I am doing a fishless cycle and bought ammonia for it. I followed the directions on the package for the ammonia (10 drops for every gallon).
now, my ammonia levels are back at 0ppm but both the nitrite and nitrate are very high. Is this normal? I know it goes in stages but on my previous tank the ammonia was the second thing to drop to 0ppm
 
Yes it is normal. Having nitrite fall before ammonia is unusual.

Cycling is a 2 stage process, growing the ammonia eaters and grwoing the nitrite eaters. We add ammonia to feed the ammonia eating bacteria. As they grow in number thay make more and more nitrite. The nitrite eating bacteria can't start to grow until there is some nitrite to feed them so they lag behind the ammonia eaters.

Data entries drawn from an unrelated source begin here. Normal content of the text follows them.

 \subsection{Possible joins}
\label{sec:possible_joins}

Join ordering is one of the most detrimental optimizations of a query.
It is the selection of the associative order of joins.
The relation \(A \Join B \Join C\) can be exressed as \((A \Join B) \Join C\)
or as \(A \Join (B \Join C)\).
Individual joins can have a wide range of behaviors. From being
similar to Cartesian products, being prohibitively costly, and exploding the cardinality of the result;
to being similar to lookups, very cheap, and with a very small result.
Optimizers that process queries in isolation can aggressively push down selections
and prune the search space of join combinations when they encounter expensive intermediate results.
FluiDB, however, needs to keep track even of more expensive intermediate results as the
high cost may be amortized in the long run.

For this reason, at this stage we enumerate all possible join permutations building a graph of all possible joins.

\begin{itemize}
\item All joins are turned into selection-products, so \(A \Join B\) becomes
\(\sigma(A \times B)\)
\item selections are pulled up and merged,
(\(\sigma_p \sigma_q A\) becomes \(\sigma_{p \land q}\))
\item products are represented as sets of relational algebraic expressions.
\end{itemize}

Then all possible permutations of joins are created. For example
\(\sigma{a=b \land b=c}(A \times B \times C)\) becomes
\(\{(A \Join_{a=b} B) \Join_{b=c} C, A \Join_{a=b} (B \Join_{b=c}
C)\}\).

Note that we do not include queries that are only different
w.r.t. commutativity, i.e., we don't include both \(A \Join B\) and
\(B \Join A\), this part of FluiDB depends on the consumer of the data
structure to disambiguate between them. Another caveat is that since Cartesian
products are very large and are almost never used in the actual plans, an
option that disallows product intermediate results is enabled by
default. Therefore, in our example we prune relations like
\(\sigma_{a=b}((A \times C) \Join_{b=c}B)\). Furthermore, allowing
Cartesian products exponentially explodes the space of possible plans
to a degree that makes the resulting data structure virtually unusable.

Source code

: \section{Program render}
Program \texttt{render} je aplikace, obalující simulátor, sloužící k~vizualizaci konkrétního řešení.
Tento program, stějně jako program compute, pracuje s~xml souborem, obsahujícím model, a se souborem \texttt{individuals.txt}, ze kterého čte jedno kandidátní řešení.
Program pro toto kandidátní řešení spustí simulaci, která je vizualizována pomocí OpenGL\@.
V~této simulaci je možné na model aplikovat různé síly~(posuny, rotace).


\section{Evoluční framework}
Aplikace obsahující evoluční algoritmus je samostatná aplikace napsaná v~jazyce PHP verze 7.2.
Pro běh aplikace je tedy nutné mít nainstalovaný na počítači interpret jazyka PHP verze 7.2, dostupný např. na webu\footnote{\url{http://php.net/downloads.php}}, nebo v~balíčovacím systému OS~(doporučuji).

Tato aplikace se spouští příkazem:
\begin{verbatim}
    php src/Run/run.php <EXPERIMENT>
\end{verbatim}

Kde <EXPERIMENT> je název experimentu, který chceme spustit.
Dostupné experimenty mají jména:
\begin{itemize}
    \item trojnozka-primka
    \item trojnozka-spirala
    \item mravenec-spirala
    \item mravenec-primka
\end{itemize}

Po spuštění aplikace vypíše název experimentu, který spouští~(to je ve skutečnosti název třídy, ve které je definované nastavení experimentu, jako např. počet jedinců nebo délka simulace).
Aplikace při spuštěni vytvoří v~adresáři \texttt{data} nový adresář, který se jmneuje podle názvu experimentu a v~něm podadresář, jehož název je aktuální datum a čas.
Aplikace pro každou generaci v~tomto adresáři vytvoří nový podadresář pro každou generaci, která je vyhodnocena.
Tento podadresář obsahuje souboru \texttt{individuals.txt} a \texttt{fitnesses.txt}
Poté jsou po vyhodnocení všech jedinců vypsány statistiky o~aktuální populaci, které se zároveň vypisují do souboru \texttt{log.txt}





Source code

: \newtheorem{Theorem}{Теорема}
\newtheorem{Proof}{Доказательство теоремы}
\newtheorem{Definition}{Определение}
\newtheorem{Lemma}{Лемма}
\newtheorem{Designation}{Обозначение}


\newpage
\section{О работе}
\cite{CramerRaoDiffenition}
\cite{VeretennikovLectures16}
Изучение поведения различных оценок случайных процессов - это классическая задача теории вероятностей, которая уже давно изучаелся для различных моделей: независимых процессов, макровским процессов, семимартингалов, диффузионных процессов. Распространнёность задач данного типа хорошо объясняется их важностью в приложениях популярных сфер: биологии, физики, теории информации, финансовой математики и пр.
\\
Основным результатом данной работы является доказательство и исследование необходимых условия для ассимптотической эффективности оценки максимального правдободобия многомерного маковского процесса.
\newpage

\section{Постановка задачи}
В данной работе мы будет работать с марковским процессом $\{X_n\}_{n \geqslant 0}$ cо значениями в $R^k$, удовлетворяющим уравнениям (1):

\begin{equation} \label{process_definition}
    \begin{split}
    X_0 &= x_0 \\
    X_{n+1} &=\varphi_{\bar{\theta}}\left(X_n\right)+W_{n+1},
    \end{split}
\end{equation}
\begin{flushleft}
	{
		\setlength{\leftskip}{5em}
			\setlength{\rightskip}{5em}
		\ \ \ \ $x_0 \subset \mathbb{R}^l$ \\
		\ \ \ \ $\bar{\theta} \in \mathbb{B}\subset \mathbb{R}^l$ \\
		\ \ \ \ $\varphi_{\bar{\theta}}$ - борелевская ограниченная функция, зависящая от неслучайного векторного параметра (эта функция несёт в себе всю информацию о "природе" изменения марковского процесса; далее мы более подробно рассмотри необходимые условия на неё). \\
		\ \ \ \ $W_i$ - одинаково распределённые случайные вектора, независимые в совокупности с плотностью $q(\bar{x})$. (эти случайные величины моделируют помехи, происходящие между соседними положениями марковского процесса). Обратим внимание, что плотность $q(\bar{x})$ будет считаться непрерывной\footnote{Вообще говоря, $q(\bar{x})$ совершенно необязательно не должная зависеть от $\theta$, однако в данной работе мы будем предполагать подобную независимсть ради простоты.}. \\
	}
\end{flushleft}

How high is your nitrite? If it's at the top of the chart it is probably higher than that, and around 15 ppm it causes the cycle to stall. You can get a rough idea by mixing some tap water with tank water, roughly 1/4 tank and 3/4 tap. If this gives a reading less than 4 ppm, it's fine.

The nitrate tester works by converting nitrate into nitrite them measuring nitrite. If there's nitrite in the tank as well, that is added in and makes the nitrate reading higher than it really is, which can confuse the interpretation of where the cycle is.
 
Yes it is normal. Having nitrite fall before ammonia is unusual.

Cycling is a 2 stage process, growing the ammonia eaters and grwoing the nitrite eaters. We add ammonia to feed the ammonia eating bacteria. As they grow in number thay make more and more nitrite. The nitrite eating bacteria can't start to grow until there is some nitrite to feed them so they lag behind the ammonia eaters.

How high is your nitrite? If it's at the top of the chart it is probably higher than that, and around 15 ppm it causes the cycle to stall. You can get a rough idea by mixing some tap water with tank water, roughly 1/4 tank and 3/4 tap. If this gives a reading less than 4 ppm, it's fine.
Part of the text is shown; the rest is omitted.